By the same token, once a book is finished, it must make its own way in the world, he says. “I can live without my books. They make their own friends. There are some people who love my books more than I do.”

And what does he do while his books are out there making acquaintances, I ask. “I’m writing another book,” he guffaws.

He pads off to the kitchen and returns with the bottle of wine to refill my glass.

If Farah’s aim is to escape family constraints, he has managed quite well, though he maintains contact with his three surviving sisters. He is twice divorced, most recently from a Nigerian-British writer who has moved with their two children to California.

He now lives alone in his small flat — they sold their seven-bedroom house — and is currently on a two-year sabbatical from Bard College in New York, where he is distinguished professor of literature. Though he has friends in Cape Town, he says, he can hide in his apartment for days on end without the phone ringing.

A fourth sister, a nutritionist working in Afghanistan for Unicef, was killed by the Taliban when they stormed the restaurant in which she was having lunch. In Hiding in Plain Sight, part of his latest trilogy, the opening chapter depicts a chillingly similar episode. A Somali man working for the UN in Mogadishu receives a piece of paper with the word “deth” written on it. By the end of the chapter, he has been blown to smithereens.

Hiding in Plain Sight came out in 2014, not long after his sister had been killed. But the words were written before. “I thought I had willed my sister’s death,” he says mournfully.

I’ve eaten all of the main course and he asks if I’d like mango and coffee. We move to the kitchen, where he brews a Kenyan roast in an Italian stove-top coffee-maker. Meanwhile, he slices the mango in half and deftly removes the stone.
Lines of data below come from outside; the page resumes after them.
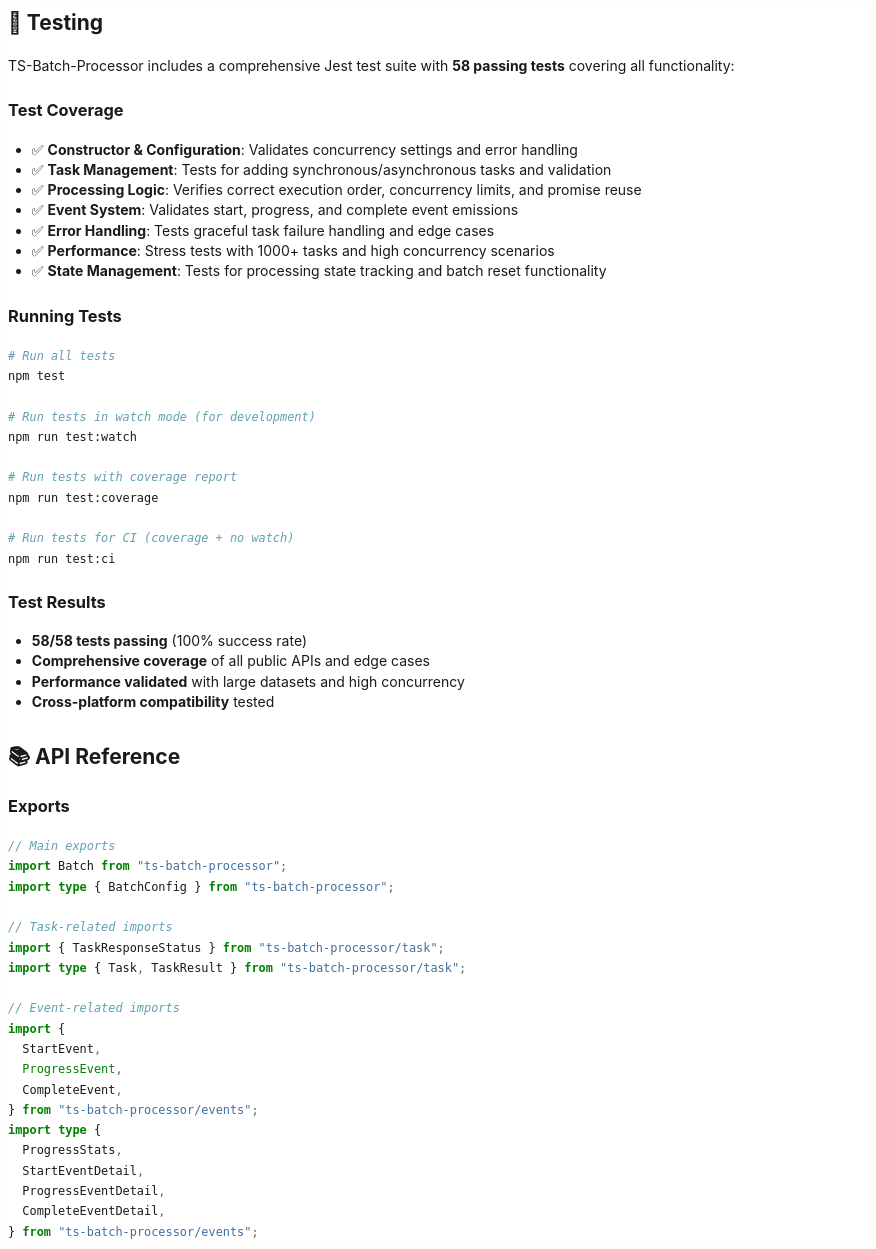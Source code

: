 ## 🧪 Testing

TS-Batch-Processor includes a comprehensive Jest test suite with **58 passing tests** covering all functionality:

### Test Coverage

- ✅ **Constructor & Configuration**: Validates concurrency settings and error handling
- ✅ **Task Management**: Tests for adding synchronous/asynchronous tasks and validation
- ✅ **Processing Logic**: Verifies correct execution order, concurrency limits, and promise reuse
- ✅ **Event System**: Validates start, progress, and complete event emissions
- ✅ **Error Handling**: Tests graceful task failure handling and edge cases
- ✅ **Performance**: Stress tests with 1000+ tasks and high concurrency scenarios
- ✅ **State Management**: Tests for processing state tracking and batch reset functionality

### Running Tests

```bash
# Run all tests
npm test

# Run tests in watch mode (for development)
npm run test:watch

# Run tests with coverage report
npm run test:coverage

# Run tests for CI (coverage + no watch)
npm run test:ci
```

### Test Results

- **58/58 tests passing** (100% success rate)
- **Comprehensive coverage** of all public APIs and edge cases
- **Performance validated** with large datasets and high concurrency
- **Cross-platform compatibility** tested

## 📚 API Reference

### Exports

```typescript
// Main exports
import Batch from "ts-batch-processor";
import type { BatchConfig } from "ts-batch-processor";

// Task-related imports
import { TaskResponseStatus } from "ts-batch-processor/task";
import type { Task, TaskResult } from "ts-batch-processor/task";

// Event-related imports
import {
  StartEvent,
  ProgressEvent,
  CompleteEvent,
} from "ts-batch-processor/events";
import type {
  ProgressStats,
  StartEventDetail,
  ProgressEventDetail,
  CompleteEventDetail,
} from "ts-batch-processor/events";

```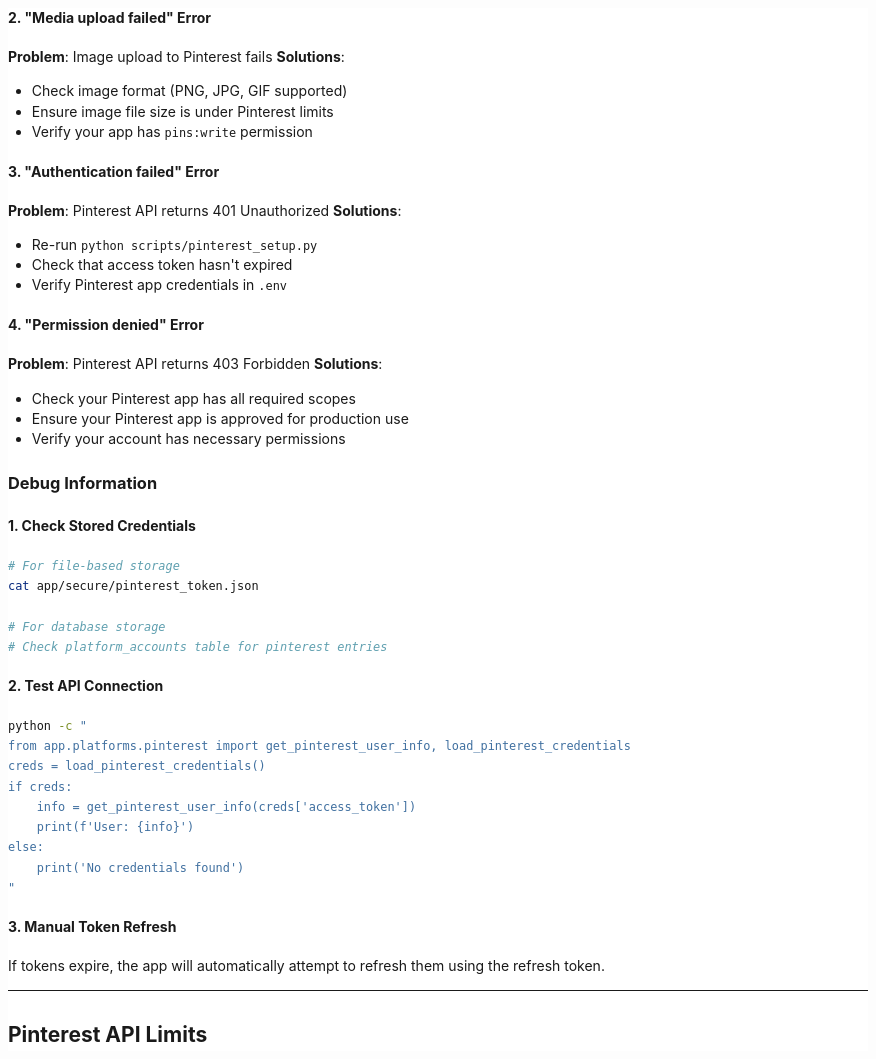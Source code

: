 #### 2. "Media upload failed" Error
**Problem**: Image upload to Pinterest fails
**Solutions**:
- Check image format (PNG, JPG, GIF supported)
- Ensure image file size is under Pinterest limits
- Verify your app has `pins:write` permission

#### 3. "Authentication failed" Error
**Problem**: Pinterest API returns 401 Unauthorized
**Solutions**:
- Re-run `python scripts/pinterest_setup.py`
- Check that access token hasn't expired
- Verify Pinterest app credentials in `.env`

#### 4. "Permission denied" Error
**Problem**: Pinterest API returns 403 Forbidden
**Solutions**:
- Check your Pinterest app has all required scopes
- Ensure your Pinterest app is approved for production use
- Verify your account has necessary permissions

### Debug Information

#### 1. Check Stored Credentials
```bash
# For file-based storage
cat app/secure/pinterest_token.json

# For database storage
# Check platform_accounts table for pinterest entries
```

#### 2. Test API Connection
```bash
python -c "
from app.platforms.pinterest import get_pinterest_user_info, load_pinterest_credentials
creds = load_pinterest_credentials()
if creds:
    info = get_pinterest_user_info(creds['access_token'])
    print(f'User: {info}')
else:
    print('No credentials found')
"
```

#### 3. Manual Token Refresh
If tokens expire, the app will automatically attempt to refresh them using the refresh token.

---

## Pinterest API Limits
It is from Durban and is, without doubt, the most luscious mango I’ve ever tasted: juicy and delicately tart.

Farah has lived in India, Britain, Germany, Sweden and the US. But he has been most comfortable in Africa, he says, where he has resided in The Gambia, Kenya, Nigeria, Uganda, Sudan and now South Africa. “I, Nuruddin, have been helped by the world in which I find myself,” he says of the acceptance and success he has found in his nomadic life.
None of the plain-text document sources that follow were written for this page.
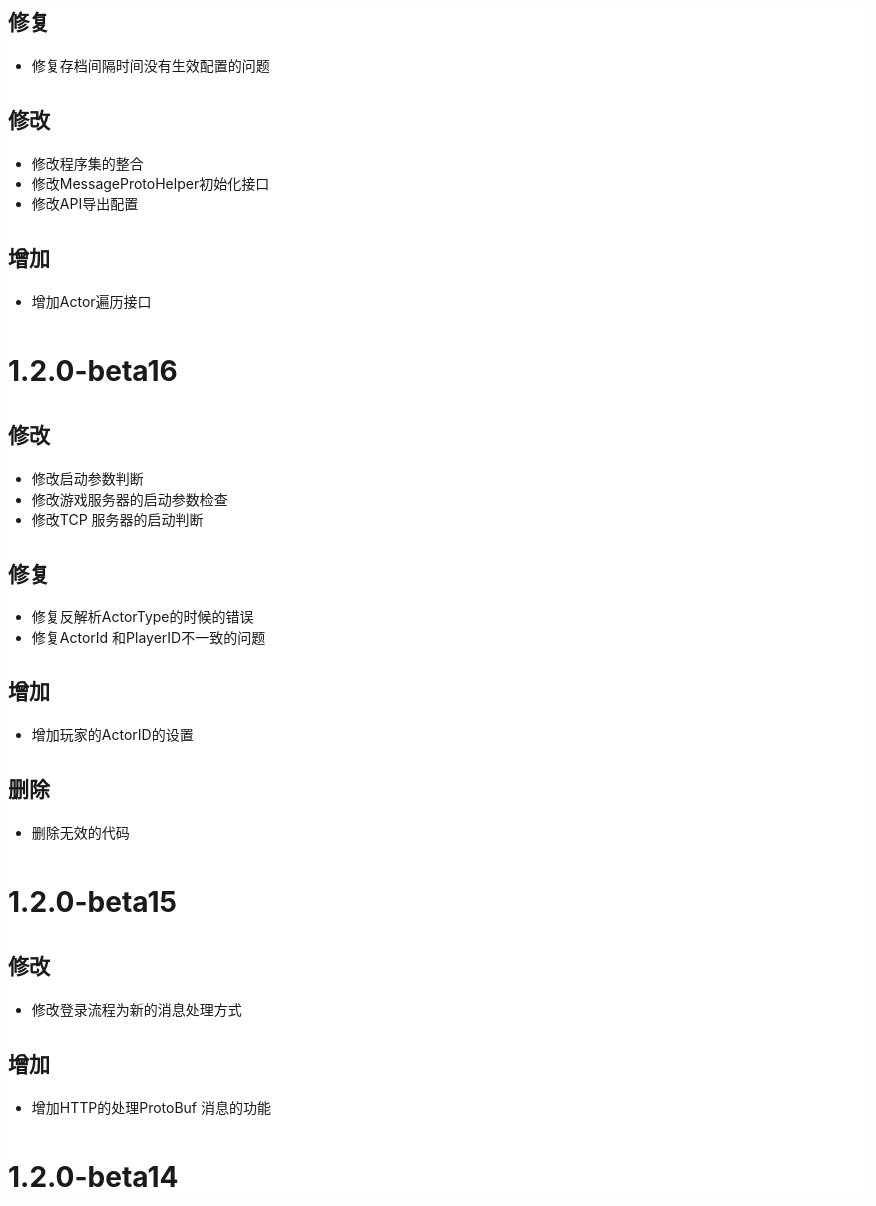 ## 修复

* 修复存档间隔时间没有生效配置的问题

## 修改

* 修改程序集的整合
* 修改MessageProtoHelper初始化接口
* 修改API导出配置

## 增加

* 增加Actor遍历接口

# 1.2.0-beta16

## 修改

* 修改启动参数判断
* 修改游戏服务器的启动参数检查
* 修改TCP 服务器的启动判断

## 修复

* 修复反解析ActorType的时候的错误
* 修复ActorId 和PlayerID不一致的问题

## 增加

* 增加玩家的ActorID的设置

## 删除

* 删除无效的代码

# 1.2.0-beta15

## 修改

* 修改登录流程为新的消息处理方式

## 增加

* 增加HTTP的处理ProtoBuf 消息的功能

# 1.2.0-beta14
I return to the subject of Somalia, which exerts a gravitational pull. He remembers the Mogadishu of the 1960s and early 1970s. It was entirely different from the city today, which is pockmarked by years of civil war, under assault from al-Shabaab and subject to the strictures of radical Islam. The city of his memory is the one that absorbed waves of foreigners over centuries — Arabs, Turks, Persians, Zanzibaris, Italians — who each left their mark on an architecturally dazzling, cosmopolitan seaside city.
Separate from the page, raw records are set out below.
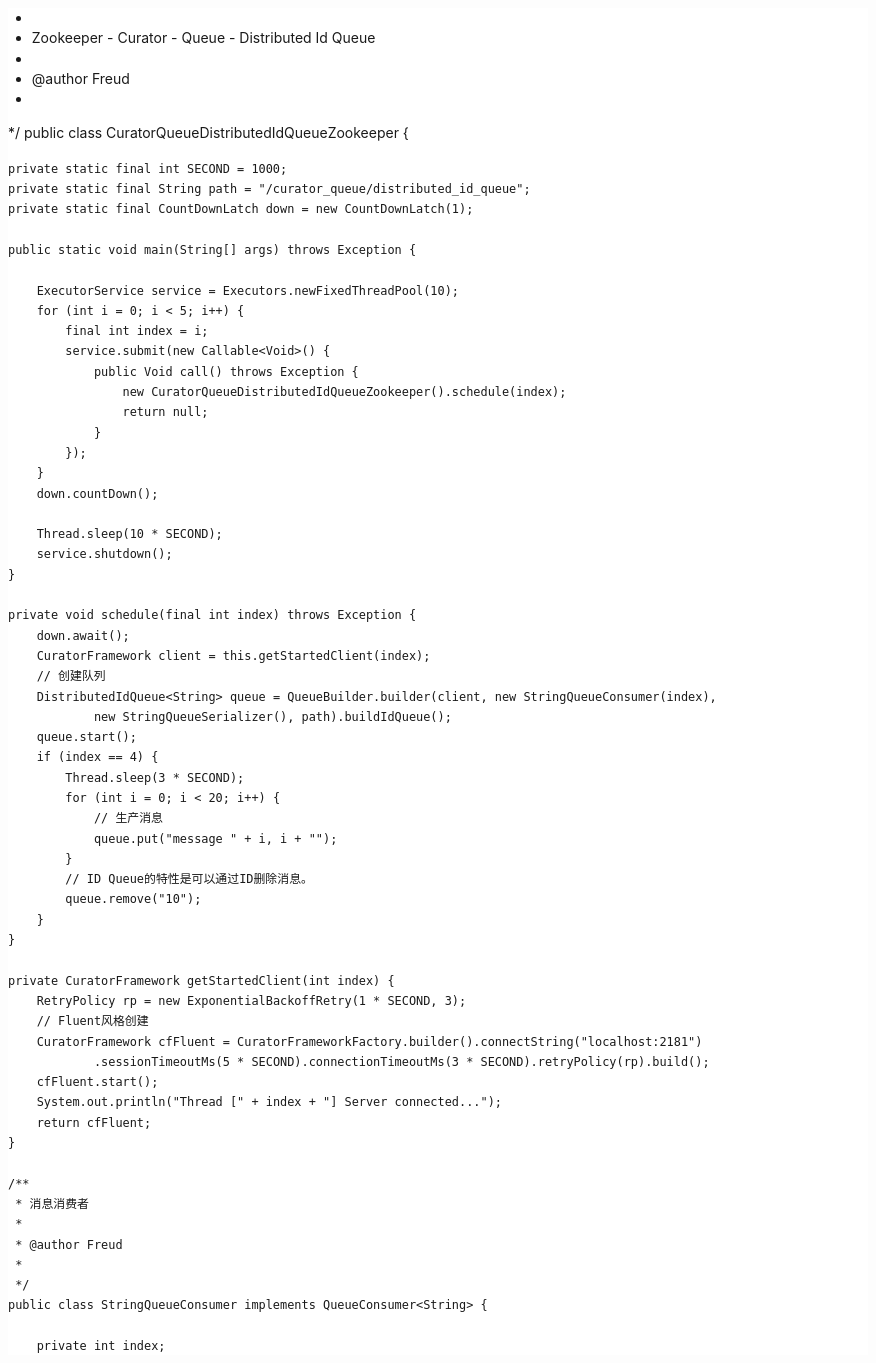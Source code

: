  * 
 * Zookeeper - Curator - Queue - Distributed Id Queue
 * 
 * @author Freud
 *
 */
public class CuratorQueueDistributedIdQueueZookeeper {

	private static final int SECOND = 1000;
	private static final String path = "/curator_queue/distributed_id_queue";
	private static final CountDownLatch down = new CountDownLatch(1);

	public static void main(String[] args) throws Exception {

		ExecutorService service = Executors.newFixedThreadPool(10);
		for (int i = 0; i < 5; i++) {
			final int index = i;
			service.submit(new Callable<Void>() {
				public Void call() throws Exception {
					new CuratorQueueDistributedIdQueueZookeeper().schedule(index);
					return null;
				}
			});
		}
		down.countDown();

		Thread.sleep(10 * SECOND);
		service.shutdown();
	}

	private void schedule(final int index) throws Exception {
		down.await();
		CuratorFramework client = this.getStartedClient(index);
		// 创建队列
		DistributedIdQueue<String> queue = QueueBuilder.builder(client, new StringQueueConsumer(index),
				new StringQueueSerializer(), path).buildIdQueue();
		queue.start();
		if (index == 4) {
			Thread.sleep(3 * SECOND);
			for (int i = 0; i < 20; i++) {
				// 生产消息
				queue.put("message " + i, i + "");
			}
			// ID Queue的特性是可以通过ID删除消息。
			queue.remove("10");
		}
	}

	private CuratorFramework getStartedClient(int index) {
		RetryPolicy rp = new ExponentialBackoffRetry(1 * SECOND, 3);
		// Fluent风格创建
		CuratorFramework cfFluent = CuratorFrameworkFactory.builder().connectString("localhost:2181")
				.sessionTimeoutMs(5 * SECOND).connectionTimeoutMs(3 * SECOND).retryPolicy(rp).build();
		cfFluent.start();
		System.out.println("Thread [" + index + "] Server connected...");
		return cfFluent;
	}

	/**
	 * 消息消费者
	 * 
	 * @author Freud
	 *
	 */
	public class StringQueueConsumer implements QueueConsumer<String> {

		private int index;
“I remember Mogadishu when it was peaceful, when you could walk out at three o’clock in the morning from one district to another without any kind of problems,” says Farah. Groups of men and women would go to a party together and sleep innocently in the same room if they couldn’t get a taxi home. “I remember that kind of Somalia, where it was possible to imagine a world of cohesiveness.”

In those days, he says, women used to wear the guntino, a dress with a slit down the side that revealed part of the breast. Now that women cover up, he says, men have become more obsessed by sex.

I say he sometimes takes on these topics with a bluntness almost designed to offend. In his novels, covered women wear “body tents”, and a female character dressed in a fashionable T-shirt would “surely be stoned on sight” if she dressed like that in any “Muslim land”. Some Somalis, muses one protagonist, are “guilty of nativist backward thinking”. What did he make of Boris Johnson’s controversial likening of a burka to a letterbox, I ask. “Well, as a Somali I can say that,” he chuckles.

If he doesn’t recognise the new Somalia, could that old, liberal Somalia ever return, I wonder, or is it dead for ever? “Old Somalia is going to come back,” he replies without hesitation. “This particular generation of non-secular Somalis will die away. In every generation, there are changes. There was a time when I was in Somalia, and I thought that nearly everyone was like me. There will come a time when Somalis will be more or less like me again.”